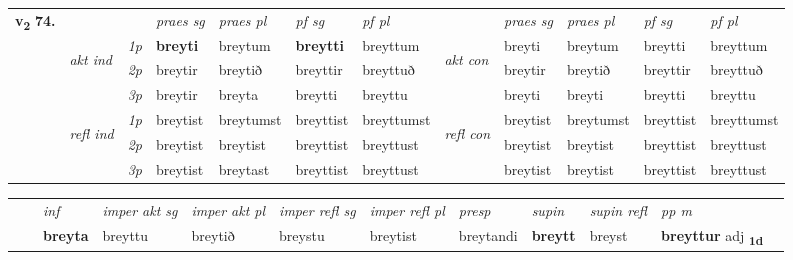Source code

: \begin{tabular}{llllllllllll} \toprule
\multirow{4}{*}{{{\textbf{v{\textsubscript{2}}} \Large{\textbf{74.}}}}}  & &   &  \textit{praes sg}  & \textit{praes pl}  &\textit{ pf sg} & \textit{pf pl} &  &  \textit{praes sg}  & \textit{praes pl}  & \textit{pf sg} & \textit{pf pl } \\*
	\cmidrule{4-7} \cmidrule{9-12}
 & \multirow{3}{*}{\begin{turn}{90}\textit{akt ind}\end{turn}} & {\textit{1p}} & \textbf{breyti} & breytum    & \textbf{breytti} & breyttum & \multirow{3}{*}{\begin{turn}{90}\textit{akt con}\end{turn}} &breyti & breytum & breytti & breyttum\\*
& &  {\textit{2p}} &  breytir  & breytið   & breyttir & breyttuð & & breytir & breytið & breyttir & breyttuð \\*
& &  {\textit{3p}} & breytir & breyta   & breytti & breyttu & & breyti & breyti& breytti & breyttu  \\*
\cmidrule{4-7} \cmidrule{9-12}
 &\multirow{3}{*}{\begin{turn}{90}\textit{refl ind}\end{turn}} & {\textit{1p}} & breytist & breytumst    & breyttist & breyttumst & \multirow{3}{*}{\begin{turn}{90}\textit{refl con}\end{turn}}  &breytist & breytumst & breyttist & breyttumst\\*
 &&  {\textit{2p}} &  breytist  & breytist   & breyttist & breyttust & &breytist & breytist & breyttist & breyttust \\*
& &  {\textit{3p}} & breytist & breytast   & breyttist & breyttust & & breytist & breytist& breyttist & breyttust  \\*
\cmidrule{4-7} \cmidrule{9-12}
\end{tabular}


\begin{tabular}{llllllllllll}
 & & \textit{inf} & \textit{imper akt sg} & \textit{imper akt pl} & \textit{imper refl sg} & \textit{imper refl pl} & \textit{presp} & \textit{supin} & \textit{supin refl} & \textit{pp m}     \\*
  & & \textbf{breyta} & breyttu  & breytið & breystu & breytist & breytandi &  \textbf{breytt} & breyst & \textbf{breyttur} adj \textbf{\textsubscript{1d}} \\*
\cmidrule{1-12}
\end{tabular}




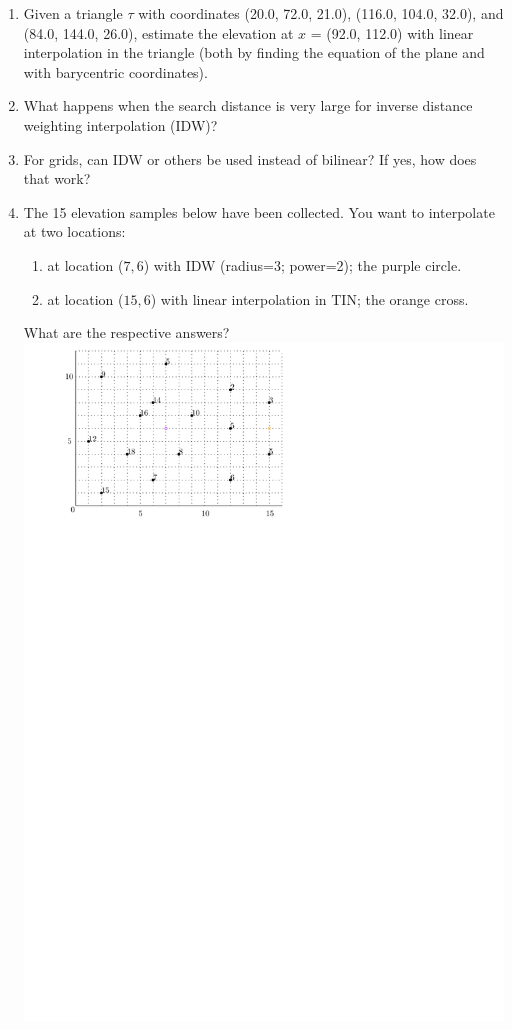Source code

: \begin{enumerate}
  \item Given a triangle $\tau$ with coordinates (20.0, 72.0, 21.0), (116.0, 104.0, 32.0), and (84.0, 144.0, 26.0), estimate the elevation at $x$ = (92.0, 112.0) with linear interpolation in the triangle (both by finding the equation of the plane and with barycentric coordinates).
  \item What happens when the search distance is very large for inverse distance weighting interpolation (IDW)?
  \item For grids, can IDW or others be used instead of bilinear? If yes, how does that work?
  \item The 15 elevation samples below have been collected. You want to interpolate at two locations:
  \begin{enumerate}
    \item at location ($7,6$) with IDW (radius=3; power=2); the purple circle.
    \item at location ($15,6$) with linear interpolation in TIN; the orange cross.
  \end{enumerate} 
  What are the respective answers?
  \\
  \includegraphics[width=0.9\linewidth]{figs/interpol}
\end{enumerate}
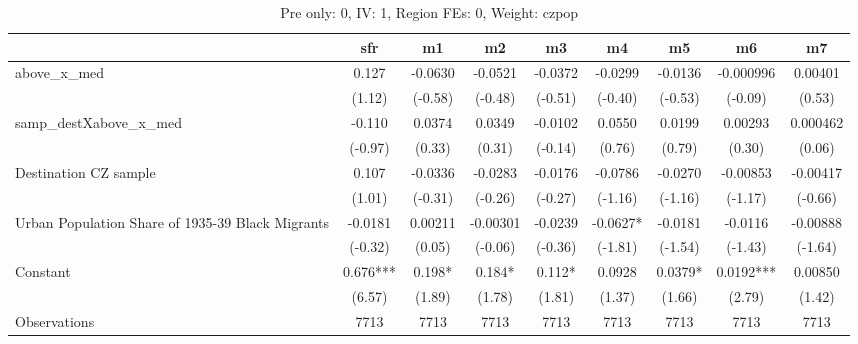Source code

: \begin{table}[htbp]\centering
\def\sym#1{\ifmmode^{#1}\else\(^{#1}\)\fi}
\caption{Pre only: 0, IV: 1, Region FEs: 0, Weight: czpop}
\begin{tabular}{l*{8}{c}}
\toprule
                    &\multicolumn{1}{c}{sfr}&\multicolumn{1}{c}{m1}&\multicolumn{1}{c}{m2}&\multicolumn{1}{c}{m3}&\multicolumn{1}{c}{m4}&\multicolumn{1}{c}{m5}&\multicolumn{1}{c}{m6}&\multicolumn{1}{c}{m7}\\
\midrule
above\_x\_med         &       0.127   &     -0.0630   &     -0.0521   &     -0.0372   &     -0.0299   &     -0.0136   &   -0.000996   &     0.00401   \\
                    &      (1.12)   &     (-0.58)   &     (-0.48)   &     (-0.51)   &     (-0.40)   &     (-0.53)   &     (-0.09)   &      (0.53)   \\
\addlinespace
samp\_destXabove\_x\_med&      -0.110   &      0.0374   &      0.0349   &     -0.0102   &      0.0550   &      0.0199   &     0.00293   &    0.000462   \\
                    &     (-0.97)   &      (0.33)   &      (0.31)   &     (-0.14)   &      (0.76)   &      (0.79)   &      (0.30)   &      (0.06)   \\
\addlinespace
Destination CZ sample&       0.107   &     -0.0336   &     -0.0283   &     -0.0176   &     -0.0786   &     -0.0270   &    -0.00853   &    -0.00417   \\
                    &      (1.01)   &     (-0.31)   &     (-0.26)   &     (-0.27)   &     (-1.16)   &     (-1.16)   &     (-1.17)   &     (-0.66)   \\
\addlinespace
Urban Population Share of 1935-39 Black Migrants&     -0.0181   &     0.00211   &    -0.00301   &     -0.0239   &     -0.0627*  &     -0.0181   &     -0.0116   &    -0.00888   \\
                    &     (-0.32)   &      (0.05)   &     (-0.06)   &     (-0.36)   &     (-1.81)   &     (-1.54)   &     (-1.43)   &     (-1.64)   \\
\addlinespace
Constant            &       0.676***&       0.198*  &       0.184*  &       0.112*  &      0.0928   &      0.0379*  &      0.0192***&     0.00850   \\
                    &      (6.57)   &      (1.89)   &      (1.78)   &      (1.81)   &      (1.37)   &      (1.66)   &      (2.79)   &      (1.42)   \\
\midrule
Observations        &        7713   &        7713   &        7713   &        7713   &        7713   &        7713   &        7713   &        7713   \\

\end{tabular}
\end{table}
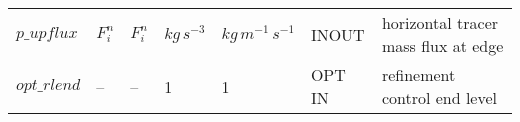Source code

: \begin{landscape}
\begin{singlespacing}
\begin{longtable}{p{2.9cm}|x{2.9cm}|x{2.9cm}|x{1.9cm}|x{1.9cm}|x{1.7cm}|p{7.3cm}}
$p\_upflux$             &  $F^{n}_{i}$                  &  $F^{n}_{i}$              &  $kg\,s^{-3}$          &  $kg\,m^{-1}\,s^{-1}$  &  INOUT     &  horizontal tracer mass flux at edge \\
$opt\_rlend$            &  --                           &  --                       &  1                     &  1                     &  OPT IN    &  refinement control end level \\

\end{longtable}
\endgroup

\end{singlespacing}

\end{landscape}
\normalsize 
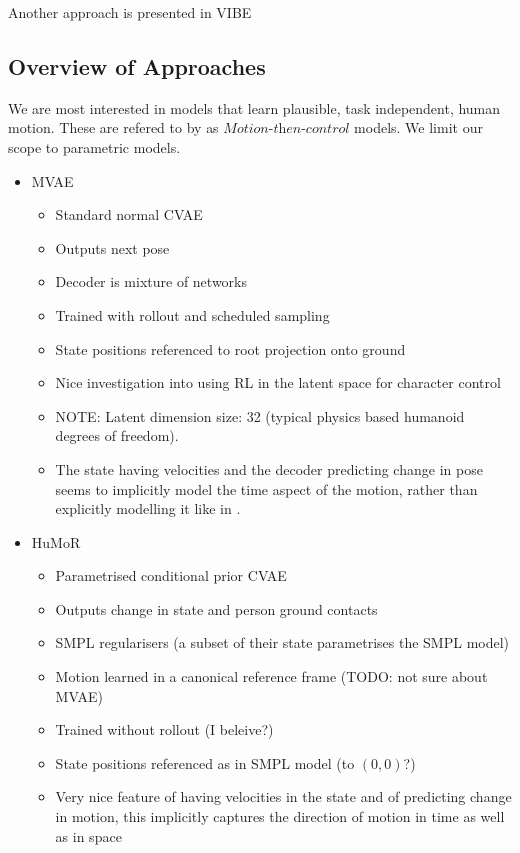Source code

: Another approach is presented in VIBE 



\subsection{Overview of Approaches}
We are most interested in models that learn plausible, task independent, human motion. These are refered to by \cite{MVAE} as $\textit{Motion-then-control}$ models. We limit our scope to parametric models.
\begin{itemize}
    \item MVAE \cite{humor}
    \begin{itemize}
        \item Standard normal CVAE
        \item Outputs next pose
        \item Decoder is mixture of networks
        \item Trained with rollout and scheduled sampling
        \item State positions referenced to root projection onto ground
        \item Nice investigation into using RL in the latent space for character control
        \item NOTE: Latent dimension size: 32 (typical physics based humanoid degrees of freedom).
        \item The state having velocities and the decoder predicting change in pose seems to implicitly model the time aspect of the motion, rather than explicitly modelling it like in \cite{structured4Dlatentspace}.
    \end{itemize}
    \item HuMoR \cite{humor}
    \begin{itemize}
        \item Parametrised conditional prior CVAE
        \item Outputs change in state and person ground contacts
        \item SMPL regularisers (a subset of their state parametrises the SMPL model)
        \item Motion learned in a canonical reference frame (TODO: not sure about MVAE)
        \item Trained without rollout (I beleive?) 
        \item State positions referenced as in SMPL model (to $(0,0)$?)
        \item Very nice feature of having velocities in the state and of predicting change in motion, this implicitly captures the direction of motion in time as well as in space 

\end{itemize}
\end{itemize}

•••••

Exact repetition of the data is needed, with no images retained.

Source code

: \begin{tabular}{llllllllllll} \toprule
\multirow{4}{*}{{{\textbf{v{\textsubscript{2}}} \Large{\textbf{74.}}}}}  & &   &  \textit{praes sg}  & \textit{praes pl}  &\textit{ pf sg} & \textit{pf pl} &  &  \textit{praes sg}  & \textit{praes pl}  & \textit{pf sg} & \textit{pf pl } \\*
	\cmidrule{4-7} \cmidrule{9-12}
 & \multirow{3}{*}{\begin{turn}{90}\textit{akt ind}\end{turn}} & {\textit{1p}} & \textbf{breyti} & breytum    & \textbf{breytti} & breyttum & \multirow{3}{*}{\begin{turn}{90}\textit{akt con}\end{turn}} &breyti & breytum & breytti & breyttum\\*
& &  {\textit{2p}} &  breytir  & breytið   & breyttir & breyttuð & & breytir & breytið & breyttir & breyttuð \\*
& &  {\textit{3p}} & breytir & breyta   & breytti & breyttu & & breyti & breyti& breytti & breyttu  \\*
\cmidrule{4-7} \cmidrule{9-12}
 &\multirow{3}{*}{\begin{turn}{90}\textit{refl ind}\end{turn}} & {\textit{1p}} & breytist & breytumst    & breyttist & breyttumst & \multirow{3}{*}{\begin{turn}{90}\textit{refl con}\end{turn}}  &breytist & breytumst & breyttist & breyttumst\\*
 &&  {\textit{2p}} &  breytist  & breytist   & breyttist & breyttust & &breytist & breytist & breyttist & breyttust \\*
& &  {\textit{3p}} & breytist & breytast   & breyttist & breyttust & & breytist & breytist& breyttist & breyttust  \\*
\cmidrule{4-7} \cmidrule{9-12}
\end{tabular}


\begin{tabular}{llllllllllll}
 & & \textit{inf} & \textit{imper akt sg} & \textit{imper akt pl} & \textit{imper refl sg} & \textit{imper refl pl} & \textit{presp} & \textit{supin} & \textit{supin refl} & \textit{pp m}     \\*
  & & \textbf{breyta} & breyttu  & breytið & breystu & breytist & breytandi &  \textbf{breytt} & breyst & \textbf{breyttur} adj \textbf{\textsubscript{1d}} \\*
\cmidrule{1-12}
\end{tabular}




Source code

: \begin{enumerate}
  \item Given a triangle $\tau$ with coordinates (20.0, 72.0, 21.0), (116.0, 104.0, 32.0), and (84.0, 144.0, 26.0), estimate the elevation at $x$ = (92.0, 112.0) with linear interpolation in the triangle (both by finding the equation of the plane and with barycentric coordinates).
  \item What happens when the search distance is very large for inverse distance weighting interpolation (IDW)?
  \item For grids, can IDW or others be used instead of bilinear? If yes, how does that work?
  \item The 15 elevation samples below have been collected. You want to interpolate at two locations:
  \begin{enumerate}
    \item at location ($7,6$) with IDW (radius=3; power=2); the purple circle.
    \item at location ($15,6$) with linear interpolation in TIN; the orange cross.
  \end{enumerate} 
  What are the respective answers?
  \\
  \includegraphics[width=0.9\linewidth]{figs/interpol}
\end{enumerate}
Source code

: \begin{table}[htbp]\centering
\def\sym#1{\ifmmode^{#1}\else\(^{#1}\)\fi}
\caption{Pre only: 0, IV: 1, Region FEs: 0, Weight: czpop}
\begin{tabular}{l*{8}{c}}
\toprule
                    &\multicolumn{1}{c}{sfr}&\multicolumn{1}{c}{m1}&\multicolumn{1}{c}{m2}&\multicolumn{1}{c}{m3}&\multicolumn{1}{c}{m4}&\multicolumn{1}{c}{m5}&\multicolumn{1}{c}{m6}&\multicolumn{1}{c}{m7}\\
\midrule
above\_x\_med         &       0.127   &     -0.0630   &     -0.0521   &     -0.0372   &     -0.0299   &     -0.0136   &   -0.000996   &     0.00401   \\
                    &      (1.12)   &     (-0.58)   &     (-0.48)   &     (-0.51)   &     (-0.40)   &     (-0.53)   &     (-0.09)   &      (0.53)   \\
\addlinespace
samp\_destXabove\_x\_med&      -0.110   &      0.0374   &      0.0349   &     -0.0102   &      0.0550   &      0.0199   &     0.00293   &    0.000462   \\
                    &     (-0.97)   &      (0.33)   &      (0.31)   &     (-0.14)   &      (0.76)   &      (0.79)   &      (0.30)   &      (0.06)   \\
\addlinespace
Destination CZ sample&       0.107   &     -0.0336   &     -0.0283   &     -0.0176   &     -0.0786   &     -0.0270   &    -0.00853   &    -0.00417   \\
                    &      (1.01)   &     (-0.31)   &     (-0.26)   &     (-0.27)   &     (-1.16)   &     (-1.16)   &     (-1.17)   &     (-0.66)   \\
\addlinespace
Urban Population Share of 1935-39 Black Migrants&     -0.0181   &     0.00211   &    -0.00301   &     -0.0239   &     -0.0627*  &     -0.0181   &     -0.0116   &    -0.00888   \\
                    &     (-0.32)   &      (0.05)   &     (-0.06)   &     (-0.36)   &     (-1.81)   &     (-1.54)   &     (-1.43)   &     (-1.64)   \\
\addlinespace
Constant            &       0.676***&       0.198*  &       0.184*  &       0.112*  &      0.0928   &      0.0379*  &      0.0192***&     0.00850   \\
                    &      (6.57)   &      (1.89)   &      (1.78)   &      (1.81)   &      (1.37)   &      (1.66)   &      (2.79)   &      (1.42)   \\
\midrule
Observations        &        7713   &        7713   &        7713   &        7713   &        7713   &        7713   &        7713   &        7713   \\

\end{tabular}
\end{table}
Source code

: \begin{landscape}
\begin{singlespacing}
\begin{longtable}{p{2.9cm}|x{2.9cm}|x{2.9cm}|x{1.9cm}|x{1.9cm}|x{1.7cm}|p{7.3cm}}
$p\_upflux$             &  $F^{n}_{i}$                  &  $F^{n}_{i}$              &  $kg\,s^{-3}$          &  $kg\,m^{-1}\,s^{-1}$  &  INOUT     &  horizontal tracer mass flux at edge \\
$opt\_rlend$            &  --                           &  --                       &  1                     &  1                     &  OPT IN    &  refinement control end level \\

\end{longtable}
\endgroup

\end{singlespacing}

\end{landscape}
\normalsize 
Source code

: Another approach is presented in VIBE 



\subsection{Overview of Approaches}
We are most interested in models that learn plausible, task independent, human motion. These are refered to by \cite{MVAE} as $\textit{Motion-then-control}$ models. We limit our scope to parametric models.
\begin{itemize}
    \item MVAE \cite{humor}
    \begin{itemize}
        \item Standard normal CVAE
        \item Outputs next pose
        \item Decoder is mixture of networks
        \item Trained with rollout and scheduled sampling
        \item State positions referenced to root projection onto ground
        \item Nice investigation into using RL in the latent space for character control
        \item NOTE: Latent dimension size: 32 (typical physics based humanoid degrees of freedom).
        \item The state having velocities and the decoder predicting change in pose seems to implicitly model the time aspect of the motion, rather than explicitly modelling it like in \cite{structured4Dlatentspace}.
    \end{itemize}
    \item HuMoR \cite{humor}
    \begin{itemize}
        \item Parametrised conditional prior CVAE
        \item Outputs change in state and person ground contacts
        \item SMPL regularisers (a subset of their state parametrises the SMPL model)
        \item Motion learned in a canonical reference frame (TODO: not sure about MVAE)
        \item Trained without rollout (I beleive?) 
        \item State positions referenced as in SMPL model (to $(0,0)$?)
        \item Very nice feature of having velocities in the state and of predicting change in motion, this implicitly captures the direction of motion in time as well as in space 

\end{itemize}
\end{itemize}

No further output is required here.